▸ **Required action**: Output exactly, and only, the lines below from the one with "## Bases de datos" down to the one with "data driven component". Include both end lines and no pictures.

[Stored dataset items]
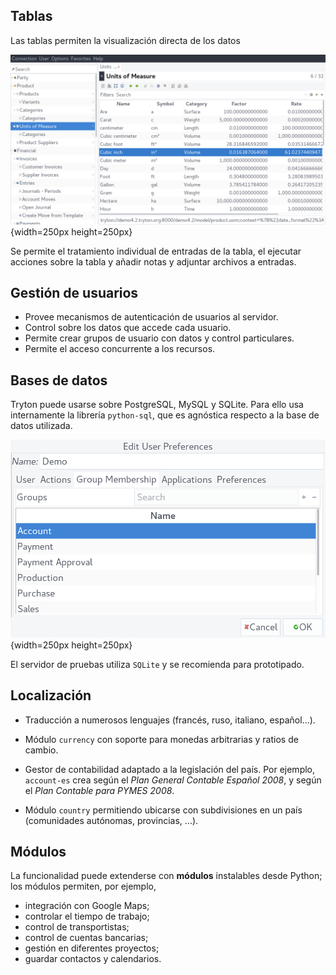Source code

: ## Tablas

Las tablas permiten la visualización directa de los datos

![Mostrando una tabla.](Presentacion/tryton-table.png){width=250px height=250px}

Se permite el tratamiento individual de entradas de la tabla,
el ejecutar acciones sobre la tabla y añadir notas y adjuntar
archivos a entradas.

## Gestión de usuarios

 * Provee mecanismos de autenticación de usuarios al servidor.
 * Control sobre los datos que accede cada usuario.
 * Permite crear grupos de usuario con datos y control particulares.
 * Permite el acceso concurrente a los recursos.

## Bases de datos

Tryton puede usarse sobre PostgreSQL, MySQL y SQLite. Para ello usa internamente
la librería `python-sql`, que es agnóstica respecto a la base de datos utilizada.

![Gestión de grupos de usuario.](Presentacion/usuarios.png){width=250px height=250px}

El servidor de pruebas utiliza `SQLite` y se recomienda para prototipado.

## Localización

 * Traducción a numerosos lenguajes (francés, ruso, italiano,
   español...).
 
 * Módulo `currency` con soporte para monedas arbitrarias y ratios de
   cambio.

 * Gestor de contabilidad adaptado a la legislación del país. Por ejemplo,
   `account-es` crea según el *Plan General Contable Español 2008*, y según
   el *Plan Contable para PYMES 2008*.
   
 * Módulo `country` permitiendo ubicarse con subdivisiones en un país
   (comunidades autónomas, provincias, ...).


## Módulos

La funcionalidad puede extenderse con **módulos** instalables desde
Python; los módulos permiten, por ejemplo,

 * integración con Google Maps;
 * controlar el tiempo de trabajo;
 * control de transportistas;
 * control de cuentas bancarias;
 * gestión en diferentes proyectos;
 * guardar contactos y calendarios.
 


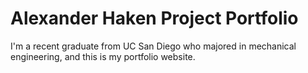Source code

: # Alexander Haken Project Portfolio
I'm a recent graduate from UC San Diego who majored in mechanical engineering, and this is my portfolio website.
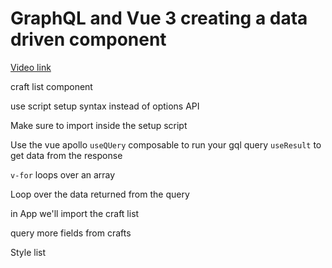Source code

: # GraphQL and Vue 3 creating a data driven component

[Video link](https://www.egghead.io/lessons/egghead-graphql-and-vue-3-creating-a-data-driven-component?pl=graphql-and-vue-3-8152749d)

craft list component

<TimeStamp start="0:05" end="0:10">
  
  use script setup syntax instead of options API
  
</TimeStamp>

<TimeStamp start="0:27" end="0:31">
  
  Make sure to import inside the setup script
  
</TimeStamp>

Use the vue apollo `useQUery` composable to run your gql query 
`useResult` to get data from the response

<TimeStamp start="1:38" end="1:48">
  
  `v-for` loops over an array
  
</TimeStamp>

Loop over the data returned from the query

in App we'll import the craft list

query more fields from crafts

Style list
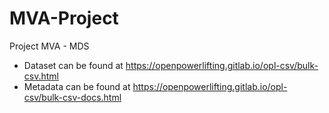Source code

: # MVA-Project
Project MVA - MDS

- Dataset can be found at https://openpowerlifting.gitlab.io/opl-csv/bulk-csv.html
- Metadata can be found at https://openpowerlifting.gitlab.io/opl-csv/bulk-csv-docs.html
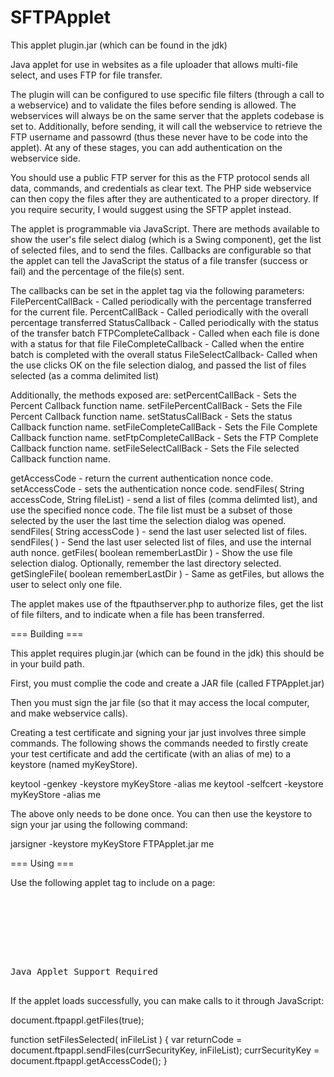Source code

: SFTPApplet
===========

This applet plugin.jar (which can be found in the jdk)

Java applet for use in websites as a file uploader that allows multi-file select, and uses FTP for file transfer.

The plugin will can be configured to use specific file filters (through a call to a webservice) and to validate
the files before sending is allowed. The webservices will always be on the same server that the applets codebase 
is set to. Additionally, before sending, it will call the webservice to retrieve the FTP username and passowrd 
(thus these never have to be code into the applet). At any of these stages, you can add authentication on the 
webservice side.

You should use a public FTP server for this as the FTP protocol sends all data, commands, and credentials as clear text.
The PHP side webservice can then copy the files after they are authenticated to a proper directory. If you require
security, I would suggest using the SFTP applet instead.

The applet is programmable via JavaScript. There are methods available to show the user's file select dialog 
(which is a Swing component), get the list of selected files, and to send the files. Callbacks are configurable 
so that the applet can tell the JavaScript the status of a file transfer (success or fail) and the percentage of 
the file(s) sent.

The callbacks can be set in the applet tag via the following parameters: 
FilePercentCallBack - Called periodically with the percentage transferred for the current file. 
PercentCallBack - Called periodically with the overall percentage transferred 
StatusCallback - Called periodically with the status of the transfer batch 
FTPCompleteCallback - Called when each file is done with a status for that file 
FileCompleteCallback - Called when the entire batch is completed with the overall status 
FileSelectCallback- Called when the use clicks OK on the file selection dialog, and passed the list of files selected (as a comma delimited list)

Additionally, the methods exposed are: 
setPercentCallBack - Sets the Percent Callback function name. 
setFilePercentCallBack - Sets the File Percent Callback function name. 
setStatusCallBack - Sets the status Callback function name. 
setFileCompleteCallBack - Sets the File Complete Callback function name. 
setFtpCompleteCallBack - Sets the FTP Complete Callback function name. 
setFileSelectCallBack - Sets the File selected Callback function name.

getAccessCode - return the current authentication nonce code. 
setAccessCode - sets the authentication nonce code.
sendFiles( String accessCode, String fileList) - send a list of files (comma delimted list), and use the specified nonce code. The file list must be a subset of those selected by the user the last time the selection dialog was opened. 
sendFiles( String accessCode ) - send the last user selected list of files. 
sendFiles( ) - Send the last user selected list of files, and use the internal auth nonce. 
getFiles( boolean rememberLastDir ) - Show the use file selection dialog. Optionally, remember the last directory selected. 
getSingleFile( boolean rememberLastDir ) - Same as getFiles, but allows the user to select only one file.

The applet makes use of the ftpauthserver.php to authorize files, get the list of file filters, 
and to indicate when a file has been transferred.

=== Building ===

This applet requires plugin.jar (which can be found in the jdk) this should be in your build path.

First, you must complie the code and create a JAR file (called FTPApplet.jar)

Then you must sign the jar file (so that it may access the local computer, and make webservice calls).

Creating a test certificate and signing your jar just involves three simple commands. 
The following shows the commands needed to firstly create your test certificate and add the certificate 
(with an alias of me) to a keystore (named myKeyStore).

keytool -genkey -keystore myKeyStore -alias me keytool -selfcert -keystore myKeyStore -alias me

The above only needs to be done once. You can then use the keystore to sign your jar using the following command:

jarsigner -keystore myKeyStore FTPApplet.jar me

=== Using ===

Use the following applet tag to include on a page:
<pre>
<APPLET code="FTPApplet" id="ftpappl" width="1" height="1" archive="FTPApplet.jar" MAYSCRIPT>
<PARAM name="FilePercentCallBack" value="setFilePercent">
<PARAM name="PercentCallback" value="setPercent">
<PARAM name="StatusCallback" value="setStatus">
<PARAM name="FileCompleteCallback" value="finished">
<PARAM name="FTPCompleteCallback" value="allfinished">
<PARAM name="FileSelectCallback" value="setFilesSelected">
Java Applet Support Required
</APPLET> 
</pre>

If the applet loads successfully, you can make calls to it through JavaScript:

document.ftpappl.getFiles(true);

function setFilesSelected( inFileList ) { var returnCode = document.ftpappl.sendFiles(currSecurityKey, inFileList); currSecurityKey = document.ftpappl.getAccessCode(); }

...

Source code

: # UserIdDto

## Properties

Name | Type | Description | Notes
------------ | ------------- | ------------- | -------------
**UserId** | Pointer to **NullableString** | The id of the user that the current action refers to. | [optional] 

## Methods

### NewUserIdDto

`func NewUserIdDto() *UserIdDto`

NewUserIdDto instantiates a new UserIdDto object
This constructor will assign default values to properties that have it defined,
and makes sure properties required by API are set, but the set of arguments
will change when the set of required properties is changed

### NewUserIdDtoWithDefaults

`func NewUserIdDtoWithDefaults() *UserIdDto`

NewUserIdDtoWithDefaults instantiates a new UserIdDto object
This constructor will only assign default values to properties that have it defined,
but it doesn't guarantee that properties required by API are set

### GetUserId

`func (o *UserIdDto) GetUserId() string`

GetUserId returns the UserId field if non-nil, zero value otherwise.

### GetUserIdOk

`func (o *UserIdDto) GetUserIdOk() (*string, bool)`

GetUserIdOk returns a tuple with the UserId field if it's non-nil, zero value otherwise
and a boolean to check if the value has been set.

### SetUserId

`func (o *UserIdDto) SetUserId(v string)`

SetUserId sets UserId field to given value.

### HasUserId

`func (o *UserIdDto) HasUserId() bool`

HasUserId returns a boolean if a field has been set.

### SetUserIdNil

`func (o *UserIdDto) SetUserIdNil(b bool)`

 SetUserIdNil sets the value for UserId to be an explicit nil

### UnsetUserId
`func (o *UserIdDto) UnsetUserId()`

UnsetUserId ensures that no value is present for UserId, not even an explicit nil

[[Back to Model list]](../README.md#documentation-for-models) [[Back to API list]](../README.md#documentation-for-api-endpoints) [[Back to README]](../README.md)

▸ **Output for this task**:
## Bases de datos

Tryton puede usarse sobre PostgreSQL, MySQL y SQLite. Para ello usa internamente
la librería `python-sql`, que es agnóstica respecto a la base de datos utilizada.

![Gestión de grupos de usuario.](Presentacion/usuarios.png){width=250px height=250px}

El servidor de pruebas utiliza `SQLite` y se recomienda para prototipado.

## Localización

 * Traducción a numerosos lenguajes (francés, ruso, italiano,
   español...).
 
 * Módulo `currency` con soporte para monedas arbitrarias y ratios de
   cambio.

 * Gestor de contabilidad adaptado a la legislación del país. Por ejemplo,
   `account-es` crea según el *Plan General Contable Español 2008*, y según
   el *Plan Contable para PYMES 2008*.
   
 * Módulo `country` permitiendo ubicarse con subdivisiones en un país
   (comunidades autónomas, provincias, ...).


## Módulos

La funcionalidad puede extenderse con **módulos** instalables desde
Python; los módulos permiten, por ejemplo,

 * integración con Google Maps;
 * controlar el tiempo de trabajo;
 * control de transportistas;
 * control de cuentas bancarias;
 * gestión en diferentes proyectos;
 * guardar contactos y calendarios.
 


Source code

: # Alexander Haken Project Portfolio
I'm a recent graduate from UC San Diego who majored in mechanical engineering, and this is my portfolio website.
Source code

: # GraphQL and Vue 3 creating a data driven component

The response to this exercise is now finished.